### Prompt:
Below this sentence is a listing; return exactly its lines from the one with "### Option 1: Railway/Render" to the one with "### commands.\<name>.enable", both kept, and nothing more.

### Records shown:
::::::
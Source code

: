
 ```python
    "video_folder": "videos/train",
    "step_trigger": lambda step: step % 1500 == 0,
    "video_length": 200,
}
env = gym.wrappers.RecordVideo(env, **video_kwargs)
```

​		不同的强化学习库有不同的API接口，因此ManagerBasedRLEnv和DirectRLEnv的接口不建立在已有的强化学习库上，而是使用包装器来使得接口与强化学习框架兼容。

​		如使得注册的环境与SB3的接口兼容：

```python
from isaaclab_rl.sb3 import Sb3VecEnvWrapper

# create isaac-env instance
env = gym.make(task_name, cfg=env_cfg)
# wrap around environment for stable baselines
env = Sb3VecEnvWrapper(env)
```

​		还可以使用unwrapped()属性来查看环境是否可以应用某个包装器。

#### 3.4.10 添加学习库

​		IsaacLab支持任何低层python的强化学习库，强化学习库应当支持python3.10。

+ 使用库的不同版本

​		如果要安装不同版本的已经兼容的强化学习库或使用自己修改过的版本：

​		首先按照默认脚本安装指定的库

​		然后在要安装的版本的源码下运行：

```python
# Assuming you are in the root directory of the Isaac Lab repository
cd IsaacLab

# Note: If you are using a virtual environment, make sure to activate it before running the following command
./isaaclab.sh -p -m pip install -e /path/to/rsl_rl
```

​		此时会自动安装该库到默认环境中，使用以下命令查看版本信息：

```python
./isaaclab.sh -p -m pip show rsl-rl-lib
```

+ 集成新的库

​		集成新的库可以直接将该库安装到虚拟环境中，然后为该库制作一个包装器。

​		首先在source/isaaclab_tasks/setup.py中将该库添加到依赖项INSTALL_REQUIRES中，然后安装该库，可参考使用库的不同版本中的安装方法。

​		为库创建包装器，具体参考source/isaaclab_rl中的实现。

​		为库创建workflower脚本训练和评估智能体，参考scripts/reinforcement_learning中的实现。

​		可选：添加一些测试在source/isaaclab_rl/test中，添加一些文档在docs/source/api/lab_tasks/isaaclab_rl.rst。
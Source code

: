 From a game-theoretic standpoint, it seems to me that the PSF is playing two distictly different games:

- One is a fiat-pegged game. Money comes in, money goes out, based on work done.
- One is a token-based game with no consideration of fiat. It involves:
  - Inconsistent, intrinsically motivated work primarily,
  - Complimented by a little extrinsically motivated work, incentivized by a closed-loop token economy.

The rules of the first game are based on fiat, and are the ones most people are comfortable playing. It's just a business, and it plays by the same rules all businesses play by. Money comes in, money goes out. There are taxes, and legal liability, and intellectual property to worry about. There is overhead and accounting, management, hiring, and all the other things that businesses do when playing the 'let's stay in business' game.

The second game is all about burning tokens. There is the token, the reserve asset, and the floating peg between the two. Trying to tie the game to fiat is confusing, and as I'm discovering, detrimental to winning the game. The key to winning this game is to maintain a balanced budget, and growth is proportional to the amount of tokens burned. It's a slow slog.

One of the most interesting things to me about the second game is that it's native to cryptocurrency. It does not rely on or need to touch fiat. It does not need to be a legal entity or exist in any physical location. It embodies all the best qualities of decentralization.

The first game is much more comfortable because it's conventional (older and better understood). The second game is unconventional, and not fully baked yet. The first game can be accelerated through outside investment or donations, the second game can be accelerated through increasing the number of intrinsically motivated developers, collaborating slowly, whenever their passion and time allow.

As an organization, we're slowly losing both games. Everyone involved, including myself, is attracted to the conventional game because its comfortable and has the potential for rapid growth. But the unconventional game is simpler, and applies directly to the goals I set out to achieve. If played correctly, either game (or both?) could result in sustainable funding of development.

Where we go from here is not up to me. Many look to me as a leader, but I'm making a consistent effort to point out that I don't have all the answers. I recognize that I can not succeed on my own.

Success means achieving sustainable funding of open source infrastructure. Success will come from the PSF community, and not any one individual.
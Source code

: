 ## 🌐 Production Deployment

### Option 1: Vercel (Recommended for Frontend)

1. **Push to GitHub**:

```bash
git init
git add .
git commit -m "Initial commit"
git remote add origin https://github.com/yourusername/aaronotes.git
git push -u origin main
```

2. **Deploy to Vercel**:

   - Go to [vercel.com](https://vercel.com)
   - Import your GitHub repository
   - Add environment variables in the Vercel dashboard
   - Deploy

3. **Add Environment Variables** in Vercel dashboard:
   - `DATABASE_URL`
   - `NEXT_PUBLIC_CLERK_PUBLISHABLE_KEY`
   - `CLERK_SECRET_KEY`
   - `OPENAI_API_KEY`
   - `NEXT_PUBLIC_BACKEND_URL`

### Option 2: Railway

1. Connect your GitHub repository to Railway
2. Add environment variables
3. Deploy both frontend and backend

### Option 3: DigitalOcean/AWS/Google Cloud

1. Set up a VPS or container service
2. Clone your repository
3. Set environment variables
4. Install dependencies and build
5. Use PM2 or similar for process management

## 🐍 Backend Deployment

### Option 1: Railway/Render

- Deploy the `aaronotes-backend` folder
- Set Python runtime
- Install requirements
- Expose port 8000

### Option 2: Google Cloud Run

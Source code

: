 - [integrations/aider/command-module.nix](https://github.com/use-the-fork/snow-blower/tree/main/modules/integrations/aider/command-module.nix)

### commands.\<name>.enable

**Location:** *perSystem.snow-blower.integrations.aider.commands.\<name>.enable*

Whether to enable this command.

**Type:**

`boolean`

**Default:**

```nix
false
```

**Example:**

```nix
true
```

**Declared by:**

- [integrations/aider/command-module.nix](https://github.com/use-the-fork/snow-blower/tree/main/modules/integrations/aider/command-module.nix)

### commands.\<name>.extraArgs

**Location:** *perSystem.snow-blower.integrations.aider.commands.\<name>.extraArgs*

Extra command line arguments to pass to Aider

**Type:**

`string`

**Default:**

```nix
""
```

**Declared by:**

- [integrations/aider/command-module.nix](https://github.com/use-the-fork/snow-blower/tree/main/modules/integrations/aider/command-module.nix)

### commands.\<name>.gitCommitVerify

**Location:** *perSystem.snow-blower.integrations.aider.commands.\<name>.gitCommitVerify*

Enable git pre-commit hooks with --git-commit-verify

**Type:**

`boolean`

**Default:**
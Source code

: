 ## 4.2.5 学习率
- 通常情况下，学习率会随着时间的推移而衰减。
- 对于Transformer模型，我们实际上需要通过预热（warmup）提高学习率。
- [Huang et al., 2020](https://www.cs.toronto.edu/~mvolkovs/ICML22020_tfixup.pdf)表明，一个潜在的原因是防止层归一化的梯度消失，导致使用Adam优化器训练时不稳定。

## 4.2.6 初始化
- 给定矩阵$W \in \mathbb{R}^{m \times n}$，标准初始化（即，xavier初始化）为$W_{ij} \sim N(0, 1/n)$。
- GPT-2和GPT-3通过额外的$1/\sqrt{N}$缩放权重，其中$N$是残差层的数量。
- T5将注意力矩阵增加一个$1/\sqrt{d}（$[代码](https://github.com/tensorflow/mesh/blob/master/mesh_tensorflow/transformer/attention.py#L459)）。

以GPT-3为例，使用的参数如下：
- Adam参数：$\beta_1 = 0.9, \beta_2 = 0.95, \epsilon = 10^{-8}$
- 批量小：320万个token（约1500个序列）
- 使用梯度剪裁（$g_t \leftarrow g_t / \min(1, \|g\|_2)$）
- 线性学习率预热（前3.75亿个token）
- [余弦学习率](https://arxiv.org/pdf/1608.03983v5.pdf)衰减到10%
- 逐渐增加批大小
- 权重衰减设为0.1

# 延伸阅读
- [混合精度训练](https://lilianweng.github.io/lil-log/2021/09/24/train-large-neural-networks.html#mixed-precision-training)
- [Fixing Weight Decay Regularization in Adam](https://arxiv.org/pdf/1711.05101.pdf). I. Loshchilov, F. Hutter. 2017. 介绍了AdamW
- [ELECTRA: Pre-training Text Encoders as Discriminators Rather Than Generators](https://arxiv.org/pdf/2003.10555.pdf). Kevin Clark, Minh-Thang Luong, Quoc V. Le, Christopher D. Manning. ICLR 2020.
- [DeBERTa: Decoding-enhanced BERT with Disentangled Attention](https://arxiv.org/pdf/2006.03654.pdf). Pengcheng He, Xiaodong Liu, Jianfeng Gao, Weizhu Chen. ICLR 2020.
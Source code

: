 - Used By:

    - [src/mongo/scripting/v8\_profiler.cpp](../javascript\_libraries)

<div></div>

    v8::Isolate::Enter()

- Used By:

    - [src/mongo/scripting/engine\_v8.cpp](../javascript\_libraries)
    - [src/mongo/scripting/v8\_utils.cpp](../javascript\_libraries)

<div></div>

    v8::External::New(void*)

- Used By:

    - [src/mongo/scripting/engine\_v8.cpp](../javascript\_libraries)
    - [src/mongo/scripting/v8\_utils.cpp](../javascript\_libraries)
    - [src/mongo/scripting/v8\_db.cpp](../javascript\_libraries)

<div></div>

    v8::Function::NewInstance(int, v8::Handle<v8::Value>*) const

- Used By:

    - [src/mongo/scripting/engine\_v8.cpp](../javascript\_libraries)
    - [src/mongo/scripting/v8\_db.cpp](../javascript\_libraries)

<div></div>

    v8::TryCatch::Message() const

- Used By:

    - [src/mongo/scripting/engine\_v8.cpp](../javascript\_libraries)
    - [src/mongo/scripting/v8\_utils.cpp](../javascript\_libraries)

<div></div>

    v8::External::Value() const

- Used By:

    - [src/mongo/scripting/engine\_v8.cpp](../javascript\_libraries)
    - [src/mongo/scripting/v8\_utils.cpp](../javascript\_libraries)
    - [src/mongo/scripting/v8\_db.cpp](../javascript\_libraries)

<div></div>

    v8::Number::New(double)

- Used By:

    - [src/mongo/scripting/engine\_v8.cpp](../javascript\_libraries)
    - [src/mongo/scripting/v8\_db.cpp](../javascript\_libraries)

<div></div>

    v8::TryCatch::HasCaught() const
::::::
### Solution:
### Option 1: Railway/Render

- Deploy the `aaronotes-backend` folder
- Set Python runtime
- Install requirements
- Expose port 8000

### Option 2: Google Cloud Run

Source code

: - [integrations/aider/command-module.nix](https://github.com/use-the-fork/snow-blower/tree/main/modules/integrations/aider/command-module.nix)

### commands.\<name>.enable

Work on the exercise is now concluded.